24. OPEN SOURCE LICENSE TERMS.
The rights and licenses granted hereunder do not include any right, license, power or authority to subject the MOBILE SYNC SDK to open source license terms. Client expressly agrees it shall not perform, or permit any third party to perform, any actions concerning the MOBILE SYNC SDK in a manner that would require them, or any derivative works thereof, to be licensed under open source license terms.

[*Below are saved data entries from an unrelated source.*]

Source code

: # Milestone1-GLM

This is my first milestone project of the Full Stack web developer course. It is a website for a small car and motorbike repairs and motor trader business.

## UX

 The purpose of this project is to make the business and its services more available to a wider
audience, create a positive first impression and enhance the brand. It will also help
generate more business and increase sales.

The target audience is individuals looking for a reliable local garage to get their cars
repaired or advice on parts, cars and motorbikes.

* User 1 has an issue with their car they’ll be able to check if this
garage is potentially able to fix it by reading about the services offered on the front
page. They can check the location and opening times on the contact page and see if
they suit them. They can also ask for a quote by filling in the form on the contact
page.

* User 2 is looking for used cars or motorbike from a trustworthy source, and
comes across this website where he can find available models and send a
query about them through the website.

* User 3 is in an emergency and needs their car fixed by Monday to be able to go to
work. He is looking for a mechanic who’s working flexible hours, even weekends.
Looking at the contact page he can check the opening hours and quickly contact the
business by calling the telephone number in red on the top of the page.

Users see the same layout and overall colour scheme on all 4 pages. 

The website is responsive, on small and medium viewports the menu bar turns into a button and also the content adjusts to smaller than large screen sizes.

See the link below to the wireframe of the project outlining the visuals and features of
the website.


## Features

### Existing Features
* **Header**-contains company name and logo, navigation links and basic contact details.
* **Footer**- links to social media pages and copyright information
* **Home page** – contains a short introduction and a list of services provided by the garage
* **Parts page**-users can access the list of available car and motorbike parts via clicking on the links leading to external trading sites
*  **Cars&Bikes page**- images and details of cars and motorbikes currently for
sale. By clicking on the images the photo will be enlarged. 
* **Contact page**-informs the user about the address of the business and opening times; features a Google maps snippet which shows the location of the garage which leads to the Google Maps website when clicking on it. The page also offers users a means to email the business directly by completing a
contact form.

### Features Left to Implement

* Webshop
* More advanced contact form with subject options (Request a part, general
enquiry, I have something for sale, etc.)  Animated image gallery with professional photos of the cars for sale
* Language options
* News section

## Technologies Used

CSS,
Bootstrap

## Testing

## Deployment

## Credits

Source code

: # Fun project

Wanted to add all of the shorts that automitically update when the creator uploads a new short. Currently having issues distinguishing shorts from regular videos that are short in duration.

These actions include, but are not limited to, (i) combining the MOBILE SYNC product, or any derivative works thereof, with open source software, by means of incorporation or linking or otherwise, or (ii) using open-source software to create a derivative work of the MOBILE SYNC product.
25. LIMITATION OF LIABILITY.
In no event will BEATGRID be liable to Client or to any third party under any tort, contract, negligence, strict liability or other legal or equitable theory for any lost profits, lost or corrupted data, computer failure or malfunction, interruption of business, or other special, indirect, incidental or consequential damages of any kind arising out of the use or inability to use the MOBILE SYNC product, even if BEATGRID has been advised of the possibility of such loss or damages and whether or not such loss or damages are foreseeable, and regardless of whether any remedy set forth herein fails of its essential purpose or otherwise. Client’s only right with respect to any problems or dissatisfaction with the MOBILE SYNC SDK is to stop using the MOBILE SYNC product. Any claim arising out of or relating to this agreement must be brought within one (1) year after the occurrence of the event giving rise to such claim, and BEATGRID’s overall liability shall be capped at €500.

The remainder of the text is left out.